BACKGROUND: The effect of dimethyl sulfoxide (Me(2)SO) on enumeration of post-thaw CD45(+) and CD34(+) cells of umbilical cord blood (HPC-C) and mobilized peripheral blood (HPC-A) has not been systematically studied. METHODS: Cells from leukapheresis products from multiple myeloma patients and umbilical cord blood cells were suspended in 1, 2, 5, or 10% Me(2)SO for 20min at 22 degrees C. Cells suspended in Me(2)SO were then immediately assessed or assessed following removal of Me(2)SO. In other samples, cells were suspended in 10% Me(2)SO, cooled slowly to -60 degrees C, stored at -150 degrees C for 48h, then thawed.
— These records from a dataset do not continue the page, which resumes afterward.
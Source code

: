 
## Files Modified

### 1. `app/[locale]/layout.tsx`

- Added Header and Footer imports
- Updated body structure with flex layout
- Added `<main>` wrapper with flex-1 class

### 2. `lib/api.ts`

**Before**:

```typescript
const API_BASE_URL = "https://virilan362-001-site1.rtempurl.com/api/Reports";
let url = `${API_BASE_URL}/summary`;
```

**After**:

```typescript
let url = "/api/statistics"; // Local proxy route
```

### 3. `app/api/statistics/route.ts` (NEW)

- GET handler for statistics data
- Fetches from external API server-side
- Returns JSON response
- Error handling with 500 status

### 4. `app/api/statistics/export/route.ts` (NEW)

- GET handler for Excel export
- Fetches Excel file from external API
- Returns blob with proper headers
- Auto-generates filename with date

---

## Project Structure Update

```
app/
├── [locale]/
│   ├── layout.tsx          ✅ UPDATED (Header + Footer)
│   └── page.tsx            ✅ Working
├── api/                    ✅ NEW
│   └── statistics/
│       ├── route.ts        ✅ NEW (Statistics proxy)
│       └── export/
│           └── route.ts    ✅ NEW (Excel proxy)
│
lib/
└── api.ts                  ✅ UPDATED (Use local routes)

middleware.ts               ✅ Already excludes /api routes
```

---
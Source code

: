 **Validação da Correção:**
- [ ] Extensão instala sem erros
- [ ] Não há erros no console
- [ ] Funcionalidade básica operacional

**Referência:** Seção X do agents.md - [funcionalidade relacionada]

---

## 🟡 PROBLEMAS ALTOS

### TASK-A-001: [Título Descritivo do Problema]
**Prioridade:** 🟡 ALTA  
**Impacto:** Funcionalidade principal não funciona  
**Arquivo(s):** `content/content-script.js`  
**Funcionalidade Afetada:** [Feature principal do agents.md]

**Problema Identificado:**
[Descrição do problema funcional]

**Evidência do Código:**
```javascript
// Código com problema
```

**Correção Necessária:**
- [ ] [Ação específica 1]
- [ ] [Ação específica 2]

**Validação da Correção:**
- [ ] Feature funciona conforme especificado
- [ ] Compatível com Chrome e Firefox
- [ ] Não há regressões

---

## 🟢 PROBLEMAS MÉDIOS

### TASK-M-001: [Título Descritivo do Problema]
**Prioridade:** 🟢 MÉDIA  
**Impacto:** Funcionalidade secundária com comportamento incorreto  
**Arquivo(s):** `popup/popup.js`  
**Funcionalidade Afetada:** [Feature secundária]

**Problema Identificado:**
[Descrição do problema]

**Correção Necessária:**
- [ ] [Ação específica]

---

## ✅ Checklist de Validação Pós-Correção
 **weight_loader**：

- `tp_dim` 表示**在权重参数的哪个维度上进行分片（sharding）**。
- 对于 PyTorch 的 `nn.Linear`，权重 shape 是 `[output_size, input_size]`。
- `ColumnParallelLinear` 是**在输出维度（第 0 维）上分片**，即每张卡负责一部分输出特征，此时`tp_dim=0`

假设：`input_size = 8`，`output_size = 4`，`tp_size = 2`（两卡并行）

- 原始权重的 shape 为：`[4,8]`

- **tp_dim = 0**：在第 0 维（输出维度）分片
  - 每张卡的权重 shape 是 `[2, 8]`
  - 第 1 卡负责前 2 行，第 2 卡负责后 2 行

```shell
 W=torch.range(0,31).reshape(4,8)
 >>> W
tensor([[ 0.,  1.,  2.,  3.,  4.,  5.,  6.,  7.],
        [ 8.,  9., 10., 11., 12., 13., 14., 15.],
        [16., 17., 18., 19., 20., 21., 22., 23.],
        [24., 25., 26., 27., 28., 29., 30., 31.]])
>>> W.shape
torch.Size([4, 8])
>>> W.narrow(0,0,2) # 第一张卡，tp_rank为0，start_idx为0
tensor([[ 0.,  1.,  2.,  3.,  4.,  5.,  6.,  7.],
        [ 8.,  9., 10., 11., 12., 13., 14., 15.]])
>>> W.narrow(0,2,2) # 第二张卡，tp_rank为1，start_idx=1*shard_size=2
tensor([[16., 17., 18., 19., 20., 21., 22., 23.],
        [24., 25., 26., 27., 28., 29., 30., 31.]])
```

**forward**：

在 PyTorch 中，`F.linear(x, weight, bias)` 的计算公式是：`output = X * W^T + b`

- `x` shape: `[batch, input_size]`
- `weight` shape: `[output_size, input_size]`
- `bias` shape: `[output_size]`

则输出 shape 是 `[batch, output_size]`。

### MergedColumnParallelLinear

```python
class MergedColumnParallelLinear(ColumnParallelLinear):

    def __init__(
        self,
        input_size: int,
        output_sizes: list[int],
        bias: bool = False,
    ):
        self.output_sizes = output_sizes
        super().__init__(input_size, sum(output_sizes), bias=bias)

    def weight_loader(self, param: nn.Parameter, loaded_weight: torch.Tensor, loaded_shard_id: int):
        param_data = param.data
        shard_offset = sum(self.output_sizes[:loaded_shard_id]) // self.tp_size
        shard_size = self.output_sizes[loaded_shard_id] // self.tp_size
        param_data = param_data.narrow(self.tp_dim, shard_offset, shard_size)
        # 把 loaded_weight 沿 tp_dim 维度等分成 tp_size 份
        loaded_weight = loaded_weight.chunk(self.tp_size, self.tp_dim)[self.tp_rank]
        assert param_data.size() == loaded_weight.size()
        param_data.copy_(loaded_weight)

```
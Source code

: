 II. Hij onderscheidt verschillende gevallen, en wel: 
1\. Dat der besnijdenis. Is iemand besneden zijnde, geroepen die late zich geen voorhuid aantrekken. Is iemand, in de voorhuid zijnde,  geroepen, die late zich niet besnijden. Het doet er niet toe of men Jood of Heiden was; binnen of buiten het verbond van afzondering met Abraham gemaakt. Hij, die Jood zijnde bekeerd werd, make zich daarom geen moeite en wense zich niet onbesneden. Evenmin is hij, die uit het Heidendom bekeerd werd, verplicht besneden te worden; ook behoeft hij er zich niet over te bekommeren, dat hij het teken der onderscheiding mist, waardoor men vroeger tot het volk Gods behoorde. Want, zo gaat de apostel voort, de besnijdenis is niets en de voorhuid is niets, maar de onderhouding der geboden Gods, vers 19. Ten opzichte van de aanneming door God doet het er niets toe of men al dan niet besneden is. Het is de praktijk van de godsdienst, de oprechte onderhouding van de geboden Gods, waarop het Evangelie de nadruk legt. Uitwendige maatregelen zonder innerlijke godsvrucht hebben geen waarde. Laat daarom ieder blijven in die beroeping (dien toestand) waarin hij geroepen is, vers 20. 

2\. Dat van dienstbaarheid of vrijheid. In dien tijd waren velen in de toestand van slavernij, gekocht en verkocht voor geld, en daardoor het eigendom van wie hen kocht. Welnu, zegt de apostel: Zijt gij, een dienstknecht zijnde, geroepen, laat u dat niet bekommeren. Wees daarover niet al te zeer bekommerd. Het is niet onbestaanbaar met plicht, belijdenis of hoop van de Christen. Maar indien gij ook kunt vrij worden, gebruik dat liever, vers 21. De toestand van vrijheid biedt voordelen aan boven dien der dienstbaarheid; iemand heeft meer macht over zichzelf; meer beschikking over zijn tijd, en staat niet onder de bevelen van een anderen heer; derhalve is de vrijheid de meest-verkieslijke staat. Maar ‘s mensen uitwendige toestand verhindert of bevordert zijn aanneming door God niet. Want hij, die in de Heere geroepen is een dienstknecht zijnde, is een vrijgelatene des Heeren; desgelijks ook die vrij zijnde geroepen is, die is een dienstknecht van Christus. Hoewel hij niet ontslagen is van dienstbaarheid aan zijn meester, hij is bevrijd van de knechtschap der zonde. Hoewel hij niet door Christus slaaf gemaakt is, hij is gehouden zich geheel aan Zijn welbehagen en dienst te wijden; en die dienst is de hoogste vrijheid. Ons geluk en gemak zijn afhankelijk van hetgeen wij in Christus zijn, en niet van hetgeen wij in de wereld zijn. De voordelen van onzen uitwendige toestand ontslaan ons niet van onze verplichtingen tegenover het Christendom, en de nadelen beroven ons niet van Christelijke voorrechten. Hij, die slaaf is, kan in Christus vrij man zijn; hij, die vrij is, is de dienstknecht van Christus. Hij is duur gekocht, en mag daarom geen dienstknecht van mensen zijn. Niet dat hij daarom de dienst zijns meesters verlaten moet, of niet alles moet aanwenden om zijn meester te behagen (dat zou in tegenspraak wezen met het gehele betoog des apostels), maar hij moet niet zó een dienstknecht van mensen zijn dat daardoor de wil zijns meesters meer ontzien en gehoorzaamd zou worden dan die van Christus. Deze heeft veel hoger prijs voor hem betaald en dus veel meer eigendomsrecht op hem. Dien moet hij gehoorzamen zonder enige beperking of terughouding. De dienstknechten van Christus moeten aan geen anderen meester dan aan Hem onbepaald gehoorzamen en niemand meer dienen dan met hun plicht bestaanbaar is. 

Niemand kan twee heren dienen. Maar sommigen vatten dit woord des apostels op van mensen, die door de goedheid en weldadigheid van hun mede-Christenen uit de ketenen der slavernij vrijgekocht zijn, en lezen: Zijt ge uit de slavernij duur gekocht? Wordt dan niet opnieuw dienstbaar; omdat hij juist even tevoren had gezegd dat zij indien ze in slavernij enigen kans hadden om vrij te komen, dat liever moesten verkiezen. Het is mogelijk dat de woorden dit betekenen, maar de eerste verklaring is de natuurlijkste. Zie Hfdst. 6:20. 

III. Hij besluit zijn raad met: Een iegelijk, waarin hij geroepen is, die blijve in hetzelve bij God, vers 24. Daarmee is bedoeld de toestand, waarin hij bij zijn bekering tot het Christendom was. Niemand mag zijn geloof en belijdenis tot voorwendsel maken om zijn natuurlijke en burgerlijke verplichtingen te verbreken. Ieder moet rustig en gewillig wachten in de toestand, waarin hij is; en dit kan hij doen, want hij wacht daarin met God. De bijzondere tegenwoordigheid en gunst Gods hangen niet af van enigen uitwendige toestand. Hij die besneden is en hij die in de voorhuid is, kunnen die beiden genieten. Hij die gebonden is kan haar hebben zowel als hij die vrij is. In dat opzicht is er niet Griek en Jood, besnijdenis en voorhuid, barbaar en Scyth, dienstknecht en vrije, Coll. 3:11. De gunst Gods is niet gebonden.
The thawed cells in 10% Me(2)SO were diluted to 1, 2, 5, or 10% Me(2)SO, held for 20min at 22 degrees C and then immediately assessed or assessed after the removal of Me(2)SO. CD34(+) cell viability was determined using a single platform flow cytometric absolute CD34(+) cell count technique incorporating 7-AAD. RESULTS: The results indicate that after cryopreservation neither recovery of CD34(+) cells nor viability of CD45(+) and CD34(+) cells from both post-thaw HPC-A and HPC-C were a function of the concentration of Me(2)SO. Without cryopreservation, when Me(2)SO is present recovery and viability of HPC-C CD34(+) cells exposed to 10% Me(2)SO but not CD45(+) cells were significantly decreased. Removing Me(2)SO by centrifugation significantly decreased the viability and recovery of CD34(+) cells in both HPC-A and HPC-C before and after cryopreservation. DISCUSSION: To reflect the actual number of CD45(+) cells and CD34(+) cells infused into a patient, these results indicate that removal of Me(2)SO for assessment of CD34(+) cell viability should only be performed if the HPC are infused after washing to remove Me(2)SO.